§ WORK TASK: Consider the records below. How many of their lines include the word "given"? State the number and nothing else.
____________________
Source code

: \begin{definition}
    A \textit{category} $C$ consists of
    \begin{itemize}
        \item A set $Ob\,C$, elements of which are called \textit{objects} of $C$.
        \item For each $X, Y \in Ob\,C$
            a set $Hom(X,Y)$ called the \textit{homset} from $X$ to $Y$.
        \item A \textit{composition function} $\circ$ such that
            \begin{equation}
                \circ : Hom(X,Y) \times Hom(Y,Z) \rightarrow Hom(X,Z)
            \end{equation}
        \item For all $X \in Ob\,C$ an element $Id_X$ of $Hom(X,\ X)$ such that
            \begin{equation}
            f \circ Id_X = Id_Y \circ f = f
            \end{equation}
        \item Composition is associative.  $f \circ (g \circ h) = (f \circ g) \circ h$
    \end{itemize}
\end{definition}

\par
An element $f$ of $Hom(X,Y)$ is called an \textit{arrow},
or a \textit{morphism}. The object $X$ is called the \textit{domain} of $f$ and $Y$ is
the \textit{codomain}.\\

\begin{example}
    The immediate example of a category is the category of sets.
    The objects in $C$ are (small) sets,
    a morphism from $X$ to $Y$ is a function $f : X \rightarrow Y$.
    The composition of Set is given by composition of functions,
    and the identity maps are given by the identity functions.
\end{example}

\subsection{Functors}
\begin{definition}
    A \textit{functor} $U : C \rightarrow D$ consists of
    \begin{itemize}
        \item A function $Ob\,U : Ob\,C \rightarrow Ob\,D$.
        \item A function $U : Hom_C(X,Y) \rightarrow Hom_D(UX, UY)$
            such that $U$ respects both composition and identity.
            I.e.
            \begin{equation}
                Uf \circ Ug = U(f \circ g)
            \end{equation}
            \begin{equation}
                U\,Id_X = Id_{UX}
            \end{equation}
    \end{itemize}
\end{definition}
____________________
§ RESULT: 2